* WHAT YOU SHOULD DO: Each entry below is to be transcribed exactly.

================

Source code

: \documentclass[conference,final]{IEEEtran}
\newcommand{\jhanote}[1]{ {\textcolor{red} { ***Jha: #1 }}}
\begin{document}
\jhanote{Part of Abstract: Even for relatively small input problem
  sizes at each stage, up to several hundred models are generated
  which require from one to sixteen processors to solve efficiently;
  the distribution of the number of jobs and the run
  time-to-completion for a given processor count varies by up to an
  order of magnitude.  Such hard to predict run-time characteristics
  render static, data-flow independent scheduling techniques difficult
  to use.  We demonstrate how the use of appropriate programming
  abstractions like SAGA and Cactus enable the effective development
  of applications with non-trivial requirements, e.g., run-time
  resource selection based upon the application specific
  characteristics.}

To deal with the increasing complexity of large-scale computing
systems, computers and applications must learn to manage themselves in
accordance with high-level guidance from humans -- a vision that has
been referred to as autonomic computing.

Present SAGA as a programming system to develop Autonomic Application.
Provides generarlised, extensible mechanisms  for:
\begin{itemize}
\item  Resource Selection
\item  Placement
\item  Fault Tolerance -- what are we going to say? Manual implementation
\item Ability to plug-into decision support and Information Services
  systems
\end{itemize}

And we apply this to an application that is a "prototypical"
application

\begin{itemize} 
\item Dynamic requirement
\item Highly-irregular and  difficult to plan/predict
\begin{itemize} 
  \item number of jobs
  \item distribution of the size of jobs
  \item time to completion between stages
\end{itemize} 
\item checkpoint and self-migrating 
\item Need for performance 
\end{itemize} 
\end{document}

================

* SOLUTION TO THE EXERCISE:
Source code

: \documentclass[conference,final]{IEEEtran}
\newcommand{\jhanote}[1]{ {\textcolor{red} { ***Jha: #1 }}}
\begin{document}
\jhanote{Part of Abstract: Even for relatively small input problem
  sizes at each stage, up to several hundred models are generated
  which require from one to sixteen processors to solve efficiently;
  the distribution of the number of jobs and the run
  time-to-completion for a given processor count varies by up to an
  order of magnitude.  Such hard to predict run-time characteristics
  render static, data-flow independent scheduling techniques difficult
  to use.  We demonstrate how the use of appropriate programming
  abstractions like SAGA and Cactus enable the effective development
  of applications with non-trivial requirements, e.g., run-time
  resource selection based upon the application specific
  characteristics.}

To deal with the increasing complexity of large-scale computing
systems, computers and applications must learn to manage themselves in
accordance with high-level guidance from humans -- a vision that has
been referred to as autonomic computing.

Present SAGA as a programming system to develop Autonomic Application.
Provides generarlised, extensible mechanisms  for:
\begin{itemize}
\item  Resource Selection
\item  Placement
\item  Fault Tolerance -- what are we going to say? Manual implementation
\item Ability to plug-into decision support and Information Services
  systems
\end{itemize}

And we apply this to an application that is a "prototypical"
application

\begin{itemize} 
\item Dynamic requirement
\item Highly-irregular and  difficult to plan/predict
\begin{itemize} 
  \item number of jobs
  \item distribution of the size of jobs
  \item time to completion between stages
\end{itemize} 
\item checkpoint and self-migrating 
\item Need for performance 
\end{itemize} 
\end{document}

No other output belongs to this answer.